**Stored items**
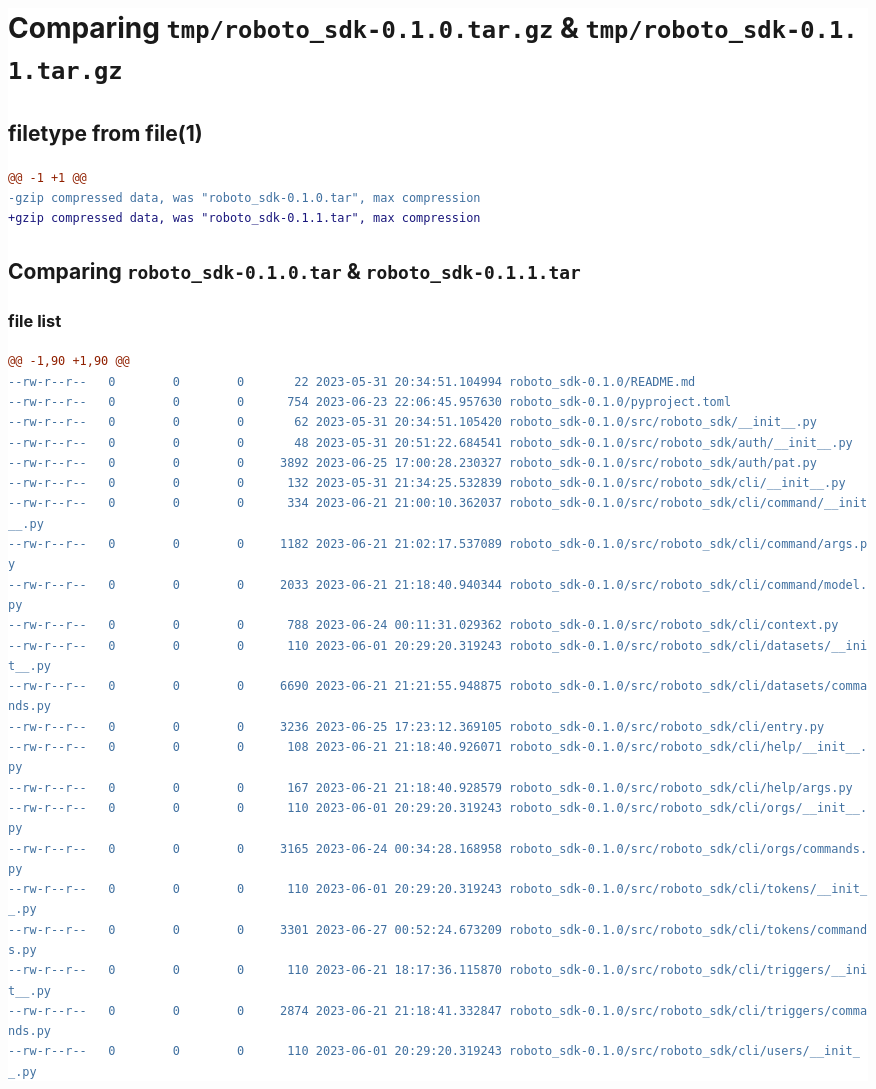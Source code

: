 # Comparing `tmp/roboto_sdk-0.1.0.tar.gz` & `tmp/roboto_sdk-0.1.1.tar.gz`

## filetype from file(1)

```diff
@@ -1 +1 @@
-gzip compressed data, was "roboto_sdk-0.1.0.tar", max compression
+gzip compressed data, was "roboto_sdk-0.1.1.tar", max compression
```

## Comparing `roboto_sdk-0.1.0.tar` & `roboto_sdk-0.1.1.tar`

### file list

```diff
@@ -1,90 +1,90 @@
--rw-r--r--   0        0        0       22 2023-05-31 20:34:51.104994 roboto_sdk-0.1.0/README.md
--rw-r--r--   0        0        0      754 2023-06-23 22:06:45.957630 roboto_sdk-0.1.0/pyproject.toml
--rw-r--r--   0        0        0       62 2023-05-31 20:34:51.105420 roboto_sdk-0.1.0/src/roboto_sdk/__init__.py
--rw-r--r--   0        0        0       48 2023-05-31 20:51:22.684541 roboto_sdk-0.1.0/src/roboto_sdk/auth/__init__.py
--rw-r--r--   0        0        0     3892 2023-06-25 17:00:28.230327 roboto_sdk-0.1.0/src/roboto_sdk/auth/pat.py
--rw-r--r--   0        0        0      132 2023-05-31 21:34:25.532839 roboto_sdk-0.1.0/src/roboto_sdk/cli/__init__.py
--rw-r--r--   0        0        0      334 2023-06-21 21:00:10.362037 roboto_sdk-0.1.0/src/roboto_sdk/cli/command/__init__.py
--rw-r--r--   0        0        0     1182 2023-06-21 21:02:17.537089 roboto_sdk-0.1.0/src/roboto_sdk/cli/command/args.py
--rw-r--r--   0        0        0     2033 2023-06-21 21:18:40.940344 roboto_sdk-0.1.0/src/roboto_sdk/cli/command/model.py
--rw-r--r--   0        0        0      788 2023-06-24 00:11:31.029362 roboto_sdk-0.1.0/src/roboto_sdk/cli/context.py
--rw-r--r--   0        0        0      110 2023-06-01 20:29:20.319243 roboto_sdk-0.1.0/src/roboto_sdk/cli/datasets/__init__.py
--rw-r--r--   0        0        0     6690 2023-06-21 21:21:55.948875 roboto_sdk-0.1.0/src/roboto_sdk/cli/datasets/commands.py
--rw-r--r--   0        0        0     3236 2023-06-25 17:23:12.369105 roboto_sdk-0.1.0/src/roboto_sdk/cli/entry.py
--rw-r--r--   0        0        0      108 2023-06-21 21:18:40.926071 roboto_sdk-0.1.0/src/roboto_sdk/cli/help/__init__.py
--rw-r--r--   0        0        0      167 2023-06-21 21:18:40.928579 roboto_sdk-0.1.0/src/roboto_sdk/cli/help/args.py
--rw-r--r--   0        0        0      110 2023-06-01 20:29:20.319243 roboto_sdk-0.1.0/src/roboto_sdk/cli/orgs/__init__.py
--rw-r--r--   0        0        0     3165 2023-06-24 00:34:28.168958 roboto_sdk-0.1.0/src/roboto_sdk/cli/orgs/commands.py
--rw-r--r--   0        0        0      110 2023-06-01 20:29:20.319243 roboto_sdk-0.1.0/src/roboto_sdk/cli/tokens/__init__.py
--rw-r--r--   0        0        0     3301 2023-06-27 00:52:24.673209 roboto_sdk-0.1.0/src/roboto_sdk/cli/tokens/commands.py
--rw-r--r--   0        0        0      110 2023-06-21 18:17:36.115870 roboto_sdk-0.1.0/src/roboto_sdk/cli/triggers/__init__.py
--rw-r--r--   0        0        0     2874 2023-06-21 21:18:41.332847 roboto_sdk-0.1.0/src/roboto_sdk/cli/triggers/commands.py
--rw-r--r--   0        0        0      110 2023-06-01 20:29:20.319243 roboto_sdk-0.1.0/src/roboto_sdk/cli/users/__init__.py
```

**WORK TO COMPLETE**
The answer should be a single number: the count of lines in the data that include the string "Comparing".

**ANSWER SECTION**
2